In a press release on Friday, GM announced the beginning of “a new era” for the company, marked by the delivery of its first next-generation electric vehicles. Unfortunately, that new era is headlined by the Hummer EV Edition 1, a $US110,295 ($154,777) car with an estimated 329 miles (529 kilometers) of range, “modular sky panels,” the ability to do a “crabwalk” and drive diagonally, and an “extract mode” to navigate over boulders and water.
Luckily, this isn’t GM’s last EV. The company, which is working towards selling only zero emission cars and trucks by 2035, has plans to release 30 new electric vehicles over the next four years. According to the release, two-thirds of those new cars will be available in North America.
“Both commercial and retail customers will benefit from the EV experience, from exhilarating acceleration to low cost of operation, versatility, and ability to customise after the sale,” GM president Mark Reuss said in a statement. “GM is ideally positioned to provide EVs for every customer in every segment, retail or commercial.”
While I do get that it makes business sense to create an electric vehicle for certain customer segments, debuting a luxury electric truck like this when the planet is in crisis is flabbergasting. We need to electrify everything, and fast, to tackle climate change. Although the all-electric Hummer EV Edition 1 is an (unnecessary) example of the change we need, its price tag will keep it out of reach for the majority, which is exactly the opposite of what is needed. (Electrek reports that less expensive versions of the Hummer EV, beginning at $US80,000 ($112,264), will begin to hit the market over the next two years).
Don’t be fooled into thinking that GM doesn’t know how to make cars that benefit the planet and its business, though. Besides starting to ship the Hummer EV Edition 1, GM also began delivering its BrightDrop EV600 electric delivery trucks to customer FedEx, which has ordered 500 EV600s. The EV600 can travel 402 km (402 kilometers) on a maximum charge and carry up to 2,200 pounds (997 kilograms).
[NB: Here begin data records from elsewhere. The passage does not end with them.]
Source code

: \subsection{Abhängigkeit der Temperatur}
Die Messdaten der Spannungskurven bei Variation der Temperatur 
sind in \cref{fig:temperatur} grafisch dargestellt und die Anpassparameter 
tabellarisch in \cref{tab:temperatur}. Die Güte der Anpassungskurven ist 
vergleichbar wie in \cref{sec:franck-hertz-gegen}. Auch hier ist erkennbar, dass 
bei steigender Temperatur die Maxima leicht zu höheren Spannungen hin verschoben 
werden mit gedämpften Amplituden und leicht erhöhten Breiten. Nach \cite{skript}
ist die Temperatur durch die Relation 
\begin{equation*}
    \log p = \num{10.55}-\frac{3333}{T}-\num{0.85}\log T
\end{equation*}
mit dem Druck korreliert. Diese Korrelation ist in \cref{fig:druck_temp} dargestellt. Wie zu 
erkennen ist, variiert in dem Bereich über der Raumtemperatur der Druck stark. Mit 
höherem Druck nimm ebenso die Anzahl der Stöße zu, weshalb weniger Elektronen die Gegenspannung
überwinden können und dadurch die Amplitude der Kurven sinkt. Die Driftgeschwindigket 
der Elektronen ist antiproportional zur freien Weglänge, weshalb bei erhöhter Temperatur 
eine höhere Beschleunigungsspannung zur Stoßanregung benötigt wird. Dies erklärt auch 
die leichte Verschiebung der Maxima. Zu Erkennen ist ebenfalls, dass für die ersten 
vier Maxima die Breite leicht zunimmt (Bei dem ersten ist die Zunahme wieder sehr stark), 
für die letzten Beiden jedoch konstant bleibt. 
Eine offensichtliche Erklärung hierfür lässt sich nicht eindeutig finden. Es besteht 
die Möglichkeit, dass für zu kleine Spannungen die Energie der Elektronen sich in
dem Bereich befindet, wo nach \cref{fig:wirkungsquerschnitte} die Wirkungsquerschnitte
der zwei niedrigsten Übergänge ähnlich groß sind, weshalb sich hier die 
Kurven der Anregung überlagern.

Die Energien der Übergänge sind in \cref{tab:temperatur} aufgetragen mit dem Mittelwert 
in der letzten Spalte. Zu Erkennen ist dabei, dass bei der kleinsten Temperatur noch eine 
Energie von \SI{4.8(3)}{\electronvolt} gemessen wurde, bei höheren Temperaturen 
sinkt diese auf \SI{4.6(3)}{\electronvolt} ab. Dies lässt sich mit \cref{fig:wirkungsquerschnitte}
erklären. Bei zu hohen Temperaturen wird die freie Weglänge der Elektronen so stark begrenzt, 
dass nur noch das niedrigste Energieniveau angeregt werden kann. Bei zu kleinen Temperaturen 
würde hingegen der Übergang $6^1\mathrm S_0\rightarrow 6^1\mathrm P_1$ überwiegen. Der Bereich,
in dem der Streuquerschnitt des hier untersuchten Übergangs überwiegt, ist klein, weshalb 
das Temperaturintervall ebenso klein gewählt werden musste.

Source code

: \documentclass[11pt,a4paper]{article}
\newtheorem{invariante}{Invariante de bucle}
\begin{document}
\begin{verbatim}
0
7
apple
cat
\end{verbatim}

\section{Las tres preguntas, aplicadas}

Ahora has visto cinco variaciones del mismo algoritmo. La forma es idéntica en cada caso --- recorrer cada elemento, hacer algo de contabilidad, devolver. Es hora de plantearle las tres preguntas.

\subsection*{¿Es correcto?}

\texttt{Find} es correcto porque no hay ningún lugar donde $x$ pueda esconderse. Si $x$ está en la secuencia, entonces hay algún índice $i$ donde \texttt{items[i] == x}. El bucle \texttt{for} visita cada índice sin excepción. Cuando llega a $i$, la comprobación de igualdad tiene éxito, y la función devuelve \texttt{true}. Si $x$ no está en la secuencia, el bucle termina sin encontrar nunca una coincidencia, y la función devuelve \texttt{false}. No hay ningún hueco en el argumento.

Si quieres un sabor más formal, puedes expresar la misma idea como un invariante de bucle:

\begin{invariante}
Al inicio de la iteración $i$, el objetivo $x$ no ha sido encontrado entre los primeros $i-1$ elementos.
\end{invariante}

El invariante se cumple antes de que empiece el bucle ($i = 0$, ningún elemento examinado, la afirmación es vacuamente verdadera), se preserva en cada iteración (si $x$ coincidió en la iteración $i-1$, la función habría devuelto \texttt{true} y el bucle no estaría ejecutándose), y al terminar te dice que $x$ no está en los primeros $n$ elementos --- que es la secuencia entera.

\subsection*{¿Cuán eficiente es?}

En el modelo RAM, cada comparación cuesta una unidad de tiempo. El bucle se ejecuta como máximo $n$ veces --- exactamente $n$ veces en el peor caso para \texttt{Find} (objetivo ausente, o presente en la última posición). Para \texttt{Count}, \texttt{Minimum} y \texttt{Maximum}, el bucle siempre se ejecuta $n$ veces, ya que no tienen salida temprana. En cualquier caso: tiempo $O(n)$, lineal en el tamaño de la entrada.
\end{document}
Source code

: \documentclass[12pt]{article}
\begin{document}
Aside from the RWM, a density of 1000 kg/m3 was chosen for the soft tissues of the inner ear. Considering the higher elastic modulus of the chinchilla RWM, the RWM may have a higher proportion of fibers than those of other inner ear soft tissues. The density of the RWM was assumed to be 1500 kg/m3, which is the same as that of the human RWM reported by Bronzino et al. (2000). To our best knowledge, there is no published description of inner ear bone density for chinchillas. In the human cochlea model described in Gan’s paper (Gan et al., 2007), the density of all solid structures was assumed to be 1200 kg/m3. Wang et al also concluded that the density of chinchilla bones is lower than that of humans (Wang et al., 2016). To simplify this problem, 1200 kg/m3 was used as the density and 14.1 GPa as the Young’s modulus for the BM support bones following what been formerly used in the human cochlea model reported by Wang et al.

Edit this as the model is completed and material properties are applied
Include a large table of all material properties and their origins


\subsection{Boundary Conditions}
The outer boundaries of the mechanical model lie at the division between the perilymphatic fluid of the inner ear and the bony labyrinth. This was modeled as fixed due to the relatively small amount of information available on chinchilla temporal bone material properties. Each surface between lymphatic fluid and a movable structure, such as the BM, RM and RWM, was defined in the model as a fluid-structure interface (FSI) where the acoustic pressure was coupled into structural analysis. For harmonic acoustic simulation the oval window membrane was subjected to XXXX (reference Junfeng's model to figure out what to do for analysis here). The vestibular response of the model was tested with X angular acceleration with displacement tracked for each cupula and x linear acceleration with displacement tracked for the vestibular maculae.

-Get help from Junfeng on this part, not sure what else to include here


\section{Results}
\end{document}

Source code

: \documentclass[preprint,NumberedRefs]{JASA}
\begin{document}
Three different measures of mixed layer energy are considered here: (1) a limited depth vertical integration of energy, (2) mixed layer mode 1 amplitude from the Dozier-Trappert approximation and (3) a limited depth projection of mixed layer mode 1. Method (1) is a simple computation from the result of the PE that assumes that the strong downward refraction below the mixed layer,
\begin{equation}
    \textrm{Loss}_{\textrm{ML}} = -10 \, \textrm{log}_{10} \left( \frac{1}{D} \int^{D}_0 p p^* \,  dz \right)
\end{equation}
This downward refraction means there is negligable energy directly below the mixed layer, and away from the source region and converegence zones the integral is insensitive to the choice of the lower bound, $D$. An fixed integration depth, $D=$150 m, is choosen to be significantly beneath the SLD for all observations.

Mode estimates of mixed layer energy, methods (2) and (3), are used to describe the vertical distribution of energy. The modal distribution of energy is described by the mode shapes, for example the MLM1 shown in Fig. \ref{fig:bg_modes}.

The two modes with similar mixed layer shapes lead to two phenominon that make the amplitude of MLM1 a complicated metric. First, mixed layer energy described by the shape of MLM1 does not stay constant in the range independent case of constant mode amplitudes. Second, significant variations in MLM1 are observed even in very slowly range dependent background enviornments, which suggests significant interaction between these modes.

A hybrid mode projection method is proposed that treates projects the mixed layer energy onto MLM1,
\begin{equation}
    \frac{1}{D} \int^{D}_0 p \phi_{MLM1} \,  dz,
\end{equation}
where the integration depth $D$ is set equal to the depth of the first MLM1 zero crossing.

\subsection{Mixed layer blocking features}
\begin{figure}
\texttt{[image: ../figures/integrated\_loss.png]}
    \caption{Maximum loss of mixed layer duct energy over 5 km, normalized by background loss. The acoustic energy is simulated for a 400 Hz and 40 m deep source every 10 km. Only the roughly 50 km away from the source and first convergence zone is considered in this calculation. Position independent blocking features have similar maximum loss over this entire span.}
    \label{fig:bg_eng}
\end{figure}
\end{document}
FedEx chief sustainability officer Mitch Jackson told CNBC that sustainability is a core part of the business and that it was looking at the scalability of electric vehicles.
“We use a lot of vehicles in our operation, and we need a lot of vehicles in order to make a sizeable difference in our operations,” Jackson said, according to the outlet. “We need that scale, and we need that production capability.”
The world also needs a lot of electric vehicles to make a sizeable difference in its response to the climate crisis. Those vehicles need to be accessible to all and designed with the majority of society’s needs in mind. In other words, they’re very different from the Hummer EV Edition 1.